EXERCISE DIRECTIONS: Find the lines below holding the word "that" and copy each of them.

[Dataset entries]
........

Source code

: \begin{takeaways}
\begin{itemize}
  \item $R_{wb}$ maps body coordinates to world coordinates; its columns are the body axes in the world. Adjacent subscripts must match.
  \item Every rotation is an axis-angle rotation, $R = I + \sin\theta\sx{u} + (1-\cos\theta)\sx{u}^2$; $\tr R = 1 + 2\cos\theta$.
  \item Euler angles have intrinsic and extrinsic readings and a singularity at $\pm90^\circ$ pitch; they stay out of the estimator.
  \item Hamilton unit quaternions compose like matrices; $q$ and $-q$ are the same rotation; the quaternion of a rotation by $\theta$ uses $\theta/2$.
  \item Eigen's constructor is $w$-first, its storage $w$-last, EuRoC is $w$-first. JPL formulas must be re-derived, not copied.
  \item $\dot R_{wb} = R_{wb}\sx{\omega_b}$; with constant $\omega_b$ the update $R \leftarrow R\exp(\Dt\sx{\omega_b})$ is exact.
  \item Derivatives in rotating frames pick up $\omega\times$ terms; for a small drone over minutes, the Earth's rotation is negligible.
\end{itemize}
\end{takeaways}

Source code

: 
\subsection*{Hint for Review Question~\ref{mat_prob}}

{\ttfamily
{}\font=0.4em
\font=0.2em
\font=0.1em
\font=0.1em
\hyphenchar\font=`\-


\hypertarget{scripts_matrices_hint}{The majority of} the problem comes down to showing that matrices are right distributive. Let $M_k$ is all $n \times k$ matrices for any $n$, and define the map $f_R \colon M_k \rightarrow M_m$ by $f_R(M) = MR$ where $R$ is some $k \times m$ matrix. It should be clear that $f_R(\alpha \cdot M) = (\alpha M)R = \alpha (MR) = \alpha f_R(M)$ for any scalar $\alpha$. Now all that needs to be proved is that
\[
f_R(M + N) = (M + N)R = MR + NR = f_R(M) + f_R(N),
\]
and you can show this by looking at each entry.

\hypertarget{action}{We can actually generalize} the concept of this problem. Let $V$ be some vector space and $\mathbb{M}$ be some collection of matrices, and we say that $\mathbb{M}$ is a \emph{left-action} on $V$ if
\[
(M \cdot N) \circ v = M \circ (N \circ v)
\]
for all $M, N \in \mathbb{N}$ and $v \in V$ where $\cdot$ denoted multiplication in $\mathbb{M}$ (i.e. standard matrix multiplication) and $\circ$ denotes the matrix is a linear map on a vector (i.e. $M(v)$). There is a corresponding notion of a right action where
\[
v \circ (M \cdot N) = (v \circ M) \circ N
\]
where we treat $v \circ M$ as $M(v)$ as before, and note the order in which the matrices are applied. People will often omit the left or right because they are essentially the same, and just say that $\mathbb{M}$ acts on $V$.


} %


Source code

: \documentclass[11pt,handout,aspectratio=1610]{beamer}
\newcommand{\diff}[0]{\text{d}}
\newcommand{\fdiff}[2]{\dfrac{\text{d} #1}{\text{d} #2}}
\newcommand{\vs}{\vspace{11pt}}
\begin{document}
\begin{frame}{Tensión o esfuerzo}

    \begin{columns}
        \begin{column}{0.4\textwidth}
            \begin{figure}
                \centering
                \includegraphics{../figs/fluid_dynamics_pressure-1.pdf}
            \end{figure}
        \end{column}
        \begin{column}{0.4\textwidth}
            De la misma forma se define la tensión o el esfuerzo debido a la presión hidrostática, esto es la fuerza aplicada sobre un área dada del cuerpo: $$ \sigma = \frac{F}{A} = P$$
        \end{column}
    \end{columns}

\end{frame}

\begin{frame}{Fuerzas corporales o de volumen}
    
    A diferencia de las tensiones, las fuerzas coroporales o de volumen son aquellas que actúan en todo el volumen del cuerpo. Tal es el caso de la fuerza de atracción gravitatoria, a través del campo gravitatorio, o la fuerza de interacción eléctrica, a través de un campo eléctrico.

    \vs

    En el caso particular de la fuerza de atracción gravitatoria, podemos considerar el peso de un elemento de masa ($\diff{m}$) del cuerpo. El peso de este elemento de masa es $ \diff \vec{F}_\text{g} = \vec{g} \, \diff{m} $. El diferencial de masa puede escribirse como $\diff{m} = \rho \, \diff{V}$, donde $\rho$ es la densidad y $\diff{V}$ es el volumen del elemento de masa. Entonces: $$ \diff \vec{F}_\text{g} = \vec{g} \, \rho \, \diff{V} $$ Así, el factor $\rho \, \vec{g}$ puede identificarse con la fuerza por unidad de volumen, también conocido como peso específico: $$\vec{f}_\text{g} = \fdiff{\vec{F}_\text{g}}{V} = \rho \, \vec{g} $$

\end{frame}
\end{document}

........

TASK ANSWER:
\hypertarget{scripts_matrices_hint}{The majority of} the problem comes down to showing that matrices are right distributive. Let $M_k$ is all $n \times k$ matrices for any $n$, and define the map $f_R \colon M_k \rightarrow M_m$ by $f_R(M) = MR$ where $R$ is some $k \times m$ matrix. It should be clear that $f_R(\alpha \cdot M) = (\alpha M)R = \alpha (MR) = \alpha f_R(M)$ for any scalar $\alpha$. Now all that needs to be proved is that
\hypertarget{action}{We can actually generalize} the concept of this problem. Let $V$ be some vector space and $\mathbb{M}$ be some collection of matrices, and we say that $\mathbb{M}$ is a \emph{left-action} on $V$ if
where we treat $v \circ M$ as $M(v)$ as before, and note the order in which the matrices are applied. People will often omit the left or right because they are essentially the same, and just say that $\mathbb{M}$ acts on $V$.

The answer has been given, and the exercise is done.